But they are signposts you've learned to recognize. They signal what to avoid.

We come to understand what peace is in much the same way.

Stress.

Shattered boundaries.

Lack of safe space to feel understood.

These form the contours of a deeply draining life.

Peace is the opposite.

It's a life of fulfillment.

It's you at your best.

When you're peaceful, you're able to think with a clear mind.

You're able to make decisions that propel you forward, helping you and those around you in the process.

Peace is positive energy incarnate.

It's you before you put all those labels and worries and judgments on yourself.

How to Protect Your Peace of Mind - 7 Factors to Consider

1. What's your nature when you're at your best? And what environment are you in?

Who are you when you're thriving?

What does "coming alive" look like in your life?

It's worth taking time to describe what feeling peaceful means to you so that you can understand the ways in which it shows up in your life.

Are you happy when you're moving around and laughing?

Or is it when you're still and silent?

Who's around you? What are they doing?

And where are you when you're most at ease?

These are all signs that you can track and data points that you can put together.

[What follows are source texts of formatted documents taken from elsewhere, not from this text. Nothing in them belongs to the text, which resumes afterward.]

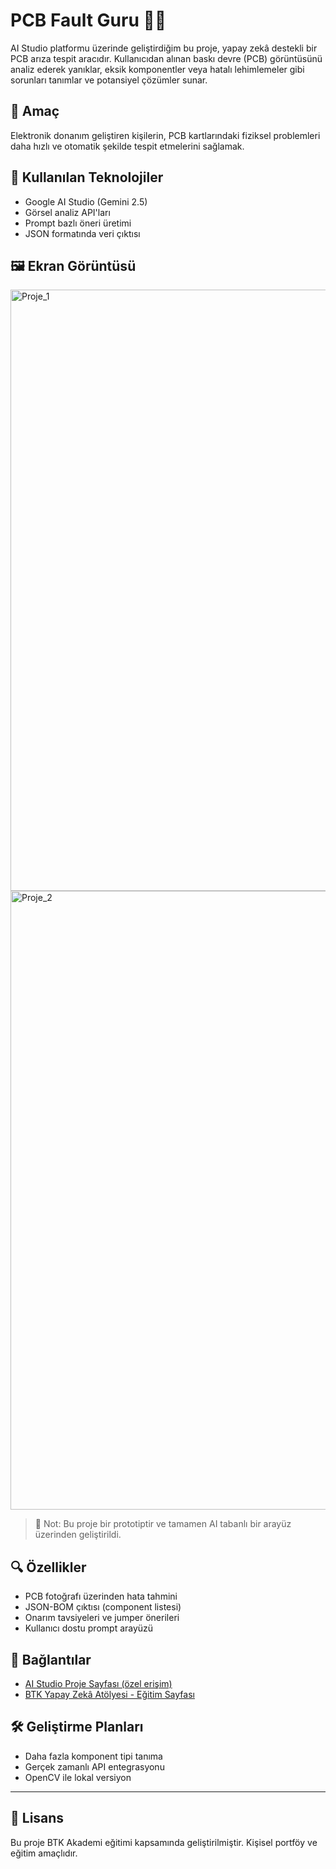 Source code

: # PCB Fault Guru 🔧🤖

AI Studio platformu üzerinde geliştirdiğim bu proje, yapay zekâ destekli bir PCB arıza tespit aracıdır. Kullanıcıdan alınan baskı devre (PCB) görüntüsünü analiz ederek yanıklar, eksik komponentler veya hatalı lehimlemeler gibi sorunları tanımlar ve potansiyel çözümler sunar.

## 🎯 Amaç
Elektronik donanım geliştiren kişilerin, PCB kartlarındaki fiziksel problemleri daha hızlı ve otomatik şekilde tespit etmelerini sağlamak.

## 🧠 Kullanılan Teknolojiler
- Google AI Studio (Gemini 2.5)
- Görsel analiz API'ları
- Prompt bazlı öneri üretimi
- JSON formatında veri çıktısı

## 🖼️ Ekran Görüntüsü

<img width="1897" height="962" alt="Proje_1" src="https://github.com/user-attachments/assets/ce947314-ad56-43ee-821f-faf1ecf3956a" />
<img width="1920" height="990" alt="Proje_2" src="https://github.com/user-attachments/assets/b1949c34-8f3b-43c8-970b-1d06b43f0c5a" />


> 📌 Not: Bu proje bir prototiptir ve tamamen AI tabanlı bir arayüz üzerinden geliştirildi.

## 🔍 Özellikler
- PCB fotoğrafı üzerinden hata tahmini
- JSON-BOM çıktısı (component listesi)
- Onarım tavsiyeleri ve jumper önerileri
- Kullanıcı dostu prompt arayüzü

## 🔗 Bağlantılar
- [AI Studio Proje Sayfası (özel erişim)](https://aistudio.google.com/)
- [BTK Yapay Zekâ Atölyesi - Eğitim Sayfası](https://btkakademi.gov.tr)

## 🛠️ Geliştirme Planları
- Daha fazla komponent tipi tanıma
- Gerçek zamanlı API entegrasyonu
- OpenCV ile lokal versiyon

---

## 📌 Lisans
Bu proje BTK Akademi eğitimi kapsamında geliştirilmiştir. Kişisel portföy ve eğitim amaçlıdır.
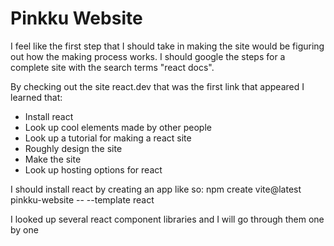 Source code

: # Pinkku Website

I feel like the first step that I should take in making the site would be figuring
out how the making process works. I should google the steps for a complete site with
the search terms "react docs".

By checking out the site react.dev that was the first link that appeared I learned
that:

- Install react
- Look up cool elements made by other people
- Look up a tutorial for making a react site
- Roughly design the site
- Make the site
- Look up hosting options for react

I should install react by creating an app like so:
npm create vite@latest pinkku-website -- --template react

I looked up several react component libraries and I will go through them one by one
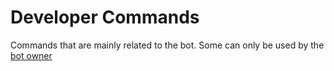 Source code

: # Developer Commands

Commands that are mainly related to the bot. Some can only be used by the [bot owner](https://discord.com/users/754557382708822137) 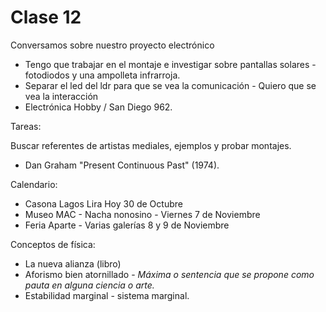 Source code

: # Clase 12

Conversamos sobre nuestro proyecto electrónico 
- Tengo que trabajar en el montaje e investigar sobre pantallas solares - fotodiodos y una ampolleta infrarroja. 
- Separar el led del ldr para que se vea la comunicación - Quiero que se vea la interacción 
- Electrónica Hobby / San Diego 962. 

Tareas: 

Buscar referentes de artistas mediales, ejemplos y probar montajes. 
- Dan Graham "Present Continuous Past" (1974). 

Calendario: 
- Casona Lagos Lira Hoy 30 de Octubre 
- Museo MAC - Nacha nonosino - Viernes 7 de Noviembre
- Feria Aparte - Varias galerías 8 y 9 de Noviembre

Conceptos de física: 
- La nueva alianza (libro)
- Aforismo bien atornillado - *Máxima o sentencia que se propone como pauta en alguna ciencia o arte.*
- Estabilidad marginal - sistema marginal.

Track the signs and collect the data--because then you can recreate the peace that forms the backdrop of your finest moments.

2. What are your most common peace stealers?

If the goal is feeling peaceful, then it's critically important to know who prevents that peace.

And maybe it's not always the same person. Take a hint from the thinking you did about peaceful environments above.

Maybe a person who helps you feel energized or relaxed in one environment is a nightmare in a different environment.

It's up to you.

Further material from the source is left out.